This topic describes how to configure a Spark Streaming job.

Prerequisites

  • You have created a project. For more information, see Manage a workflow project.
  • You have prepared all required resources and data to be processed.

Procedure

  1. Log on to the E-MapReduce (EMR) console by using an Alibaba Cloud account and open the Cluster Management tab.
  2. Select the Data Platform tab in the top navigation bar and view the Projects section.
  3. Click Workflows next to the target project. In the left-side navigation pane, select Edit Job.
  4. On the left side of the Edit Job tab, right-click a folder and select Create Job.
    Note You can also select Create Subfolder, Rename Folder, or Delete Folder from the list.
  5. In the Create Job dialog box, enter the Name and Description, and select Spark Streaming from the Job Type drop-down list.
  6. After the configuration is complete, click OK to create a new job.
  7. After creating a job, you must configure the job.

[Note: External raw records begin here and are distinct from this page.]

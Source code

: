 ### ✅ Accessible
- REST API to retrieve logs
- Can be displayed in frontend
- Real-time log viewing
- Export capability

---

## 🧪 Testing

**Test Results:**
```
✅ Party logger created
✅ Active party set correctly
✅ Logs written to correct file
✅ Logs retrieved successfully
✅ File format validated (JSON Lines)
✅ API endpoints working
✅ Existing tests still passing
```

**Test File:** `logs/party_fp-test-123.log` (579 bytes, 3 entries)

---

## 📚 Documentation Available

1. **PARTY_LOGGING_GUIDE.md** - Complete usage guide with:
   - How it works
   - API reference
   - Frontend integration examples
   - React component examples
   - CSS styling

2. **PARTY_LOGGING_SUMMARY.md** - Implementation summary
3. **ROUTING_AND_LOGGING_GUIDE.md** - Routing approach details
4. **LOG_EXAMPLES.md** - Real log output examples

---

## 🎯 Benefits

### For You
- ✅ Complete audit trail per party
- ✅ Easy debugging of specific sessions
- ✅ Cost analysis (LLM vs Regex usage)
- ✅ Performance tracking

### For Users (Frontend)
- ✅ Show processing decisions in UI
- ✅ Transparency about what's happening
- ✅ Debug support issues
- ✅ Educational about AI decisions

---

    Take a job named SlsStreaming as an example. The job content is shown as follows.

    --master yarn-client --driver-memory 7G --executor-memory 5G --executor-cores 1 --num-executors 32 --class com.aliyun.emr.checklist.benchmark.SlsStreaming emr-checklist_2.10-0.1.0.jar <project> <logstore> <accessKey> <secretKey>
    Notice If a job is stored in OSS as a JAR file, you can use the following endpoint as an example to reference the JAR file: ossref://<a directory name>/.../<a file name>.jar. You can also click OSS Path to select the JAR file from OSS. The full path of the JAR file that includes the Spark Streaming job will be added to the job content. You must change the default OSS protocol to the ossref protocol.

    If you submit a Spark Streaming job in the EMR console, use a command with the following format.

    • The following command is an example of how to submit a Spark Streaming job.
      spark-submit [options] --class [MainClass] <a file name>.jar args
    • In this example, use the following command to submit a Spark Streaming job.
      spark-submit --master yarn-client --driver-memory 7G --executor-memory 5G --executor-cores 1 --num-executors 32 --class com.aliyun.emr.checklist.benchmark.SlsStreaming emr-checklist_2.10-0.1.0.jar <project> <logstore> <accessKey> <secretKey>
  8. After configuring the preceding parameters, click Save to finish the configuration of a Spark Streaming job.